# [What to work on]
Look through the data below and return each line where "build" appears.
::: Recorded data
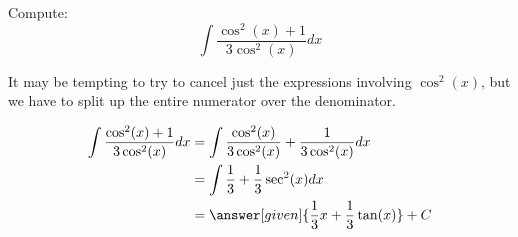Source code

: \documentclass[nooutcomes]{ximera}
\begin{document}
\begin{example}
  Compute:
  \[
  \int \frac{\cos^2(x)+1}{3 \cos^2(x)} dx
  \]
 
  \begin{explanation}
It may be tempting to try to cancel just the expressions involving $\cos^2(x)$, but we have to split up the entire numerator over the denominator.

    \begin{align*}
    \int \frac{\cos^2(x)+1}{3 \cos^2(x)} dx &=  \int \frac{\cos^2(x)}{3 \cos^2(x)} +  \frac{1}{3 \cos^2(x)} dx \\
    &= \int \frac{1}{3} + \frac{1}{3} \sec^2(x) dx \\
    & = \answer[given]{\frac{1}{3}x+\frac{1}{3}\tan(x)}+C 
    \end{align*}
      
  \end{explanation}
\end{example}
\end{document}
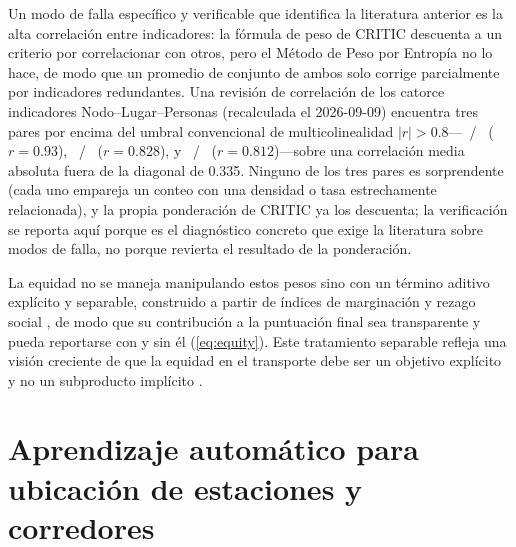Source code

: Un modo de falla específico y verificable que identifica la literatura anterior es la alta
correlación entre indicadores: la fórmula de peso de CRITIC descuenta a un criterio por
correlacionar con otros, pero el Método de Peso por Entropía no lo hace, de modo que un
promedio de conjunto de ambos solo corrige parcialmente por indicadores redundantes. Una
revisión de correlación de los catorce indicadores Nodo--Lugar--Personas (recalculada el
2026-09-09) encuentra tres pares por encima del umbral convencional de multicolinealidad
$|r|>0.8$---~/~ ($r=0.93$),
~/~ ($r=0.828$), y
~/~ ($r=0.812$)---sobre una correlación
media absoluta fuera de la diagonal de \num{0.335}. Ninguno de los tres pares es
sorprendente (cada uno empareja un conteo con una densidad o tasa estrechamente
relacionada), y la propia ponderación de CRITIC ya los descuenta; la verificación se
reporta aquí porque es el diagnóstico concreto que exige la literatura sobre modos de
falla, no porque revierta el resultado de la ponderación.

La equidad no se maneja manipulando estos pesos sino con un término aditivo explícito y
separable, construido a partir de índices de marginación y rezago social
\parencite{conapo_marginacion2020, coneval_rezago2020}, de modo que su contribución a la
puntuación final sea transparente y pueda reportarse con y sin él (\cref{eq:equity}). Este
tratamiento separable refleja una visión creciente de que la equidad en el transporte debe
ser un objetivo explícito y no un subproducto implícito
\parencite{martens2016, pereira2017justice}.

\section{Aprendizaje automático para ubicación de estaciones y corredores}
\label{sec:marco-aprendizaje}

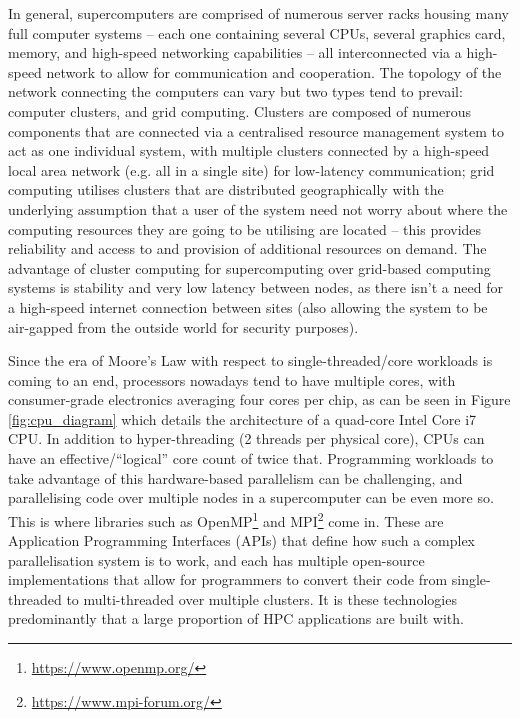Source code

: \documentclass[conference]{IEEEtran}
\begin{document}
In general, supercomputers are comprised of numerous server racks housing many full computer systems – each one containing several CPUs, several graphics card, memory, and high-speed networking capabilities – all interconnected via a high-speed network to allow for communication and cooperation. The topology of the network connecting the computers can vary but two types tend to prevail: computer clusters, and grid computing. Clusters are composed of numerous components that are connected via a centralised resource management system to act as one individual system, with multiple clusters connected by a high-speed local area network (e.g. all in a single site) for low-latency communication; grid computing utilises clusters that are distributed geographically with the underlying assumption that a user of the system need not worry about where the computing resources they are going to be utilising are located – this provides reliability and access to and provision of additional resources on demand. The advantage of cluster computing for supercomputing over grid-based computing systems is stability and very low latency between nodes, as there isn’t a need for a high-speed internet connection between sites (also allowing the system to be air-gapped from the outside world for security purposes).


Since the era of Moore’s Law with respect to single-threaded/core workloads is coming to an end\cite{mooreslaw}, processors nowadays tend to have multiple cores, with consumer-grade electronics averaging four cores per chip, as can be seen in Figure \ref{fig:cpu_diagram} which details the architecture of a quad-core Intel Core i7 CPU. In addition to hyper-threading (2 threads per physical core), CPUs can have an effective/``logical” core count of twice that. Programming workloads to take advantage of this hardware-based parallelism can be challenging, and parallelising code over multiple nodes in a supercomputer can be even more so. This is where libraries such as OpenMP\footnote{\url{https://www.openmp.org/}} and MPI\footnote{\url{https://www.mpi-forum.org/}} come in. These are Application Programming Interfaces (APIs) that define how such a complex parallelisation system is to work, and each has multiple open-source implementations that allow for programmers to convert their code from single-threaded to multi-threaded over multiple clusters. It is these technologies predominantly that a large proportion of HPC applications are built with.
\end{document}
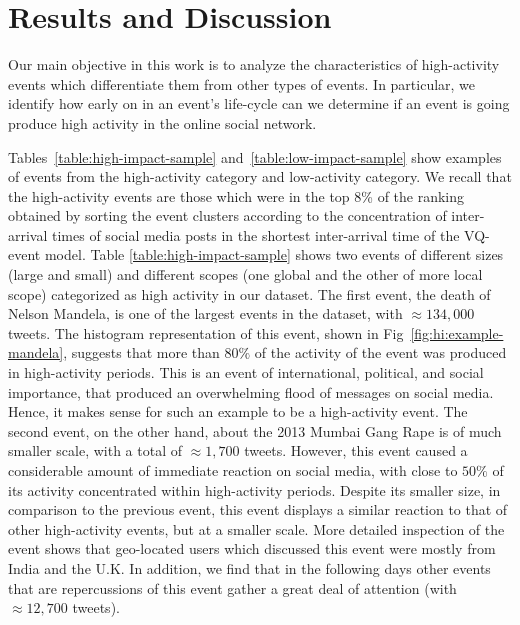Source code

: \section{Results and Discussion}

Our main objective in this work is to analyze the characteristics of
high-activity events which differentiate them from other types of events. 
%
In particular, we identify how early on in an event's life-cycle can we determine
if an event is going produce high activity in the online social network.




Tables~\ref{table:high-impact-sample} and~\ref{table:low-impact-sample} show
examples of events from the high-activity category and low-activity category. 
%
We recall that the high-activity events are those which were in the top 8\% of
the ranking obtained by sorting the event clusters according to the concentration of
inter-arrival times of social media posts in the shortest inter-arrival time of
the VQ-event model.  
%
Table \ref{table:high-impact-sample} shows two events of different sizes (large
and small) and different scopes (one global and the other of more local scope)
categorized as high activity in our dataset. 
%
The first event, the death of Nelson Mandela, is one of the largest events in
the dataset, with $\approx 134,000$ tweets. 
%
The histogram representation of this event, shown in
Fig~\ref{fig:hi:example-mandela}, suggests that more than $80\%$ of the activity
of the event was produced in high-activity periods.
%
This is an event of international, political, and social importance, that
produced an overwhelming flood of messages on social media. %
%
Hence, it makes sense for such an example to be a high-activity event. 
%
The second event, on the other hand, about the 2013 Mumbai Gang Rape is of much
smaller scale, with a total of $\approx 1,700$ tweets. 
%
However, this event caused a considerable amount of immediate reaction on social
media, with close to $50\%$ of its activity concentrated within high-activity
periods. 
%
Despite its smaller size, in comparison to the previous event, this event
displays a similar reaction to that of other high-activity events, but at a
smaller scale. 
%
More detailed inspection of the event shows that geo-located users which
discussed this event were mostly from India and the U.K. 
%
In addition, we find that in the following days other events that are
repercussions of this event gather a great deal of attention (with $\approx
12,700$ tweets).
::::::
::: Recorded data
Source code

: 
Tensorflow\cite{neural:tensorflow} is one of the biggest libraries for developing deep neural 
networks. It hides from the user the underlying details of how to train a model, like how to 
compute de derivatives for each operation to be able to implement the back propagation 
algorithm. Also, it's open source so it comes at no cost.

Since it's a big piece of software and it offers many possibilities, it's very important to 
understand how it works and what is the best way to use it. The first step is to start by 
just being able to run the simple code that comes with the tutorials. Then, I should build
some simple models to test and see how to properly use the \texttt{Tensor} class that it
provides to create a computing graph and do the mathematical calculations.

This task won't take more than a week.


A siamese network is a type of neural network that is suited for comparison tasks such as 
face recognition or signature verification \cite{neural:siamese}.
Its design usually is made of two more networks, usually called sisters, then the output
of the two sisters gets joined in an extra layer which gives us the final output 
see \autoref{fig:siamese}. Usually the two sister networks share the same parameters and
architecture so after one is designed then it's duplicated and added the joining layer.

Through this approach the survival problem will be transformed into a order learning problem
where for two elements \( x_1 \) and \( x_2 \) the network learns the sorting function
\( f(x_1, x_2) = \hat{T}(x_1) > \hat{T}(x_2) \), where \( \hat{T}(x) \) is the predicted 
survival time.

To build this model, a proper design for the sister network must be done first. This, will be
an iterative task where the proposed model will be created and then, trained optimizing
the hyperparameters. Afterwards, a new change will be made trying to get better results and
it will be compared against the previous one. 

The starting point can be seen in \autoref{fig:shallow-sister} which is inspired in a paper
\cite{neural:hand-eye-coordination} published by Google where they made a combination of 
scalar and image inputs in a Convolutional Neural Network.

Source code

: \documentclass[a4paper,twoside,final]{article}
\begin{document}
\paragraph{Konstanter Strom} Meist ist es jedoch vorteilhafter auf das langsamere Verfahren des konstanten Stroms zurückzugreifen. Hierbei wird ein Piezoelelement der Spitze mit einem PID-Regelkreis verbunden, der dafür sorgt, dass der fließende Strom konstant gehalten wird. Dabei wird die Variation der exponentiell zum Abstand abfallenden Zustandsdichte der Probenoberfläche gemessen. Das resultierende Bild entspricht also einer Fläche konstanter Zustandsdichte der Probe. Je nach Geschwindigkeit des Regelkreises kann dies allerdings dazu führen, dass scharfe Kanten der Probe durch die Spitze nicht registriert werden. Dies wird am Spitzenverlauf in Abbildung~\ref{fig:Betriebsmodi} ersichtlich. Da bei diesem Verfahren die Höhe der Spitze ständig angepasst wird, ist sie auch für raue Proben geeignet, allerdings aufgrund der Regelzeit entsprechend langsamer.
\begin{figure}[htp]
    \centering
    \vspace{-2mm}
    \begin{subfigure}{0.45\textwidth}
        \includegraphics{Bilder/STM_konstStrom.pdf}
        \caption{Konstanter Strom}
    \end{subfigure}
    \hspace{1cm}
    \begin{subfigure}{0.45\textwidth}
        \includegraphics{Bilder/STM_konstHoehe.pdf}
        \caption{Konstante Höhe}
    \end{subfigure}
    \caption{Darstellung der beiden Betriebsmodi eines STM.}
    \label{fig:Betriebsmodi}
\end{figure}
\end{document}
::::::
# [Result of the exercise]
just being able to run the simple code that comes with the tutorials. Then, I should build
To build this model, a proper design for the sister network must be done first. This, will be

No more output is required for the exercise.